The Board of Selectmen on Tuesday approved a request to put $7,500 in privately raised funds held in a town account toward a 60-by-120-foot ice rink and accessory equipment. The non-refundable deposit is for a rink that the Fairfield County Hunt Club is selling for $75,000, according to Gene Goodman, who has spent more than one year as a member of the Parks & Recreation Commission spearheading efforts to study what would be needed to create an outdoor rink facility and where it may go.
“Having looked at every site in this town, every site has its plusses and minuses,” Goodman told the selectmen at their regular meeting, held in Town Hall. “No one is an absolute clear hands-down winner.
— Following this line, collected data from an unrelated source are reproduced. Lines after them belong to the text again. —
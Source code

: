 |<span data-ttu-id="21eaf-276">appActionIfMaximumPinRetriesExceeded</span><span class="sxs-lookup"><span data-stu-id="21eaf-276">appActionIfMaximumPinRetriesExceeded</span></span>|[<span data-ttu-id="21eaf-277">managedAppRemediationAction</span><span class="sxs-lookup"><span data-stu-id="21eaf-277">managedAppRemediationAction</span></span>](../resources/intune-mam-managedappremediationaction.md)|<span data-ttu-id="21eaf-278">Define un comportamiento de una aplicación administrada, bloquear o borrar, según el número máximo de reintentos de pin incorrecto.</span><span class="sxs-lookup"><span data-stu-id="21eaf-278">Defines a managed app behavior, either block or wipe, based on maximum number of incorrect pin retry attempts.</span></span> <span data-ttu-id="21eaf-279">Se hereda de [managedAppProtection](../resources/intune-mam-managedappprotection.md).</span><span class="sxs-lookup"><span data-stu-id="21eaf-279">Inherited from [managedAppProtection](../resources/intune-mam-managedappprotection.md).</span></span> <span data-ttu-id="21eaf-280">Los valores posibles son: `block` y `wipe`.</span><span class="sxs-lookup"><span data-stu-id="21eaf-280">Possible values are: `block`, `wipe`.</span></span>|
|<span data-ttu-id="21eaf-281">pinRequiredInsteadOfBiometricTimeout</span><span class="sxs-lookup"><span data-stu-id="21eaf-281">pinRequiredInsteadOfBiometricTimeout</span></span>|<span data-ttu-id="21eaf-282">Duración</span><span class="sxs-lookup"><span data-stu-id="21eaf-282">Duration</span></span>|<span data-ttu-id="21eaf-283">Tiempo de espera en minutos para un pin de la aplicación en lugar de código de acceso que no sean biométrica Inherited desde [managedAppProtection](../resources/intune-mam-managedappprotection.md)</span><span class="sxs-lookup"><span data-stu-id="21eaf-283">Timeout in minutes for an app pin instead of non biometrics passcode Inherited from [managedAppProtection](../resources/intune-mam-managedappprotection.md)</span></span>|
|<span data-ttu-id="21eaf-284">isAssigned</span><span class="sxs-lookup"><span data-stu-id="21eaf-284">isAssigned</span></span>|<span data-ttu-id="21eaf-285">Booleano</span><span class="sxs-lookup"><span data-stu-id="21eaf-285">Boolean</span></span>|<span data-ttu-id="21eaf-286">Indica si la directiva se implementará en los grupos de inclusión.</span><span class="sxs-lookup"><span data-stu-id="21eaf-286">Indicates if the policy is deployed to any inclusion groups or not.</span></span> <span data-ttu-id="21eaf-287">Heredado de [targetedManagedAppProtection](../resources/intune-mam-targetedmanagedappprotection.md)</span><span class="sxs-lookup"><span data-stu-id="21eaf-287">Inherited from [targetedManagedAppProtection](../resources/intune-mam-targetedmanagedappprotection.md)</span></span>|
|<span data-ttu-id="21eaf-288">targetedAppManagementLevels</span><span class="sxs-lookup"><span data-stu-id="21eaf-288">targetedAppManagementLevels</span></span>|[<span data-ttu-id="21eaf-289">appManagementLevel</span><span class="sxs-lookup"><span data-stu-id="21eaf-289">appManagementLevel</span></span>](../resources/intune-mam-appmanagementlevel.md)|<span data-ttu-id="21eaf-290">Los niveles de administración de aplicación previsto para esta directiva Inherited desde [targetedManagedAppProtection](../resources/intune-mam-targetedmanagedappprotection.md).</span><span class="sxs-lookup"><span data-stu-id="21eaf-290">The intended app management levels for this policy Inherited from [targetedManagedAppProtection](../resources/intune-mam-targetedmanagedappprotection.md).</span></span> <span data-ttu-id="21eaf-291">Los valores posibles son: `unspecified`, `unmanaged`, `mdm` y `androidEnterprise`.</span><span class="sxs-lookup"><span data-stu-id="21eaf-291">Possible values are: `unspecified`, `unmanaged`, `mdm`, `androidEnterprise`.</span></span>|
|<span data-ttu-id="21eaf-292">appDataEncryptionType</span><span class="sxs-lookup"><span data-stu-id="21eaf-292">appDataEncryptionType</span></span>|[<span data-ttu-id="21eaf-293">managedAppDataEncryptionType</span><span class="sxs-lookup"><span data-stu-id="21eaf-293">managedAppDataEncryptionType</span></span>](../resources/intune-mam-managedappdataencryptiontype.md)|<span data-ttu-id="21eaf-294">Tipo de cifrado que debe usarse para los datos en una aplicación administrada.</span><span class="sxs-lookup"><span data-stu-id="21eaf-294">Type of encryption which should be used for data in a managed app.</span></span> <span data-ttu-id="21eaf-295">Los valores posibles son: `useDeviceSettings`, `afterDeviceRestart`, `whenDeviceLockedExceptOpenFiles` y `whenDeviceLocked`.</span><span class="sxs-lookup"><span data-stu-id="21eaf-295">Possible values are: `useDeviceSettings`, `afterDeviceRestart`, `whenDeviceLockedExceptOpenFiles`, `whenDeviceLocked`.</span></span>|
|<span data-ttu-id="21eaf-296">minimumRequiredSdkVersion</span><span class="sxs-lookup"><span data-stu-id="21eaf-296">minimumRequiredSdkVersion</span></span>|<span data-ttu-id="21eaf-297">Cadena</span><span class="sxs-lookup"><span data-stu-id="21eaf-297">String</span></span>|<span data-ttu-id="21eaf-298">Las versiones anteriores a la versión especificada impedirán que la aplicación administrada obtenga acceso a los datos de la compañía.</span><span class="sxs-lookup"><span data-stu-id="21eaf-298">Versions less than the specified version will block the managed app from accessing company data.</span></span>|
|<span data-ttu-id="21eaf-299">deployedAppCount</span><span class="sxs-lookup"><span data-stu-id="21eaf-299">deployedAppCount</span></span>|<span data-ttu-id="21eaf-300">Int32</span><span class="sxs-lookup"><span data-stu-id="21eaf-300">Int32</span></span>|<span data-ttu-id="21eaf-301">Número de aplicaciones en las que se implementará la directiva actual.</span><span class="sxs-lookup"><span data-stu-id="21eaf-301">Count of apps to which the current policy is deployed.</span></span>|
There [are] also questions about wetlands, and the usual Planning & Zoning and everything else. I have been to those administrative bodies to discuss this with them—Wetlands, a [Health Department] sanitarian, Planning & Zoning—and they all indicate that in general the sites we are talking about don’t raise red flags. Not to say that that guarantees approval by the actual commissions. It’s not. But administratively speaking, it seems to be very doable.”
There’s about $10,000 in New Canaan’s “Ice Rink Special Project Fund,” thanks to private fundraising efforts led by town resident Tom O’Dea about 10 years ago.
The depositor for the Hunt Club’s gear would be the town of New Canaan, Goodman said.
“It will go on the market—it could be there September at reduced price, it could be gone,” Goodman said.
“If we do not go down this route, we lose $7,500,” he added. “On the opposite side, if not, we lose an opportunity to perhaps save $200,000.”
Kiwanis Park emerged last summer as a leading contender for a seasonal rink site in New Canaan that would be open to the public from late November through February with an admission charge. The Old Norwalk Road park is attractive, officials have said, in that it has sufficiently large areas for the rink as well as, parking, access to bathrooms, running water and electricity, and structures that could house changing areas, snack bar and skate shop. It’s unclear just where within Kiwanis Park the rink would go, officials said during a Dec. 10 meeting of a Parks & Rec skating subcommittee. (Goodman said during Tuesday’s meeting that he wasn’t representing the Commission, but rather “a group of citizens who are working to establish an open-air seasonal recreational ice rink”—it’s unclear whether they’ve met out of the public eye since Dec. 10.)
Selectmen Kit Devereaux and Nick Williams voted 2-0 in favor of the spending request. First Selectman Kevin Moynihan was absent.
“I think this is a terrific idea—I grew up in a town with a skating rink,” said Williams, a 1980 graduate of Barrington High School in Rhode Island.
The selectmen asked how sure Goodman is that the equipment is in good shape (there’s no guarantee on the 12-year-old compressor), what is the average life of a compressor like this (20 to 25 years), to what extent the rink would be weather-dependent (it could close for a period due to heavy snow or overly warm weather), whether New O’Dea is supportive of the expenditure (yes), who would pay for problems with a compressor (depends on the issue), whether the other $2,500 in the Fund could be used for transport (yes), where the equipment would be stored in the offseason (not clear, could be somewhere in Kiwanis, Irwin Barn or a trailer), whether the rink would be self-supporting (that’s the goal), how much people would pay to use it (about $12 per day with additional options for season passes) and whether non-residents would be able to use it (yes, similarly to Waveny Pool).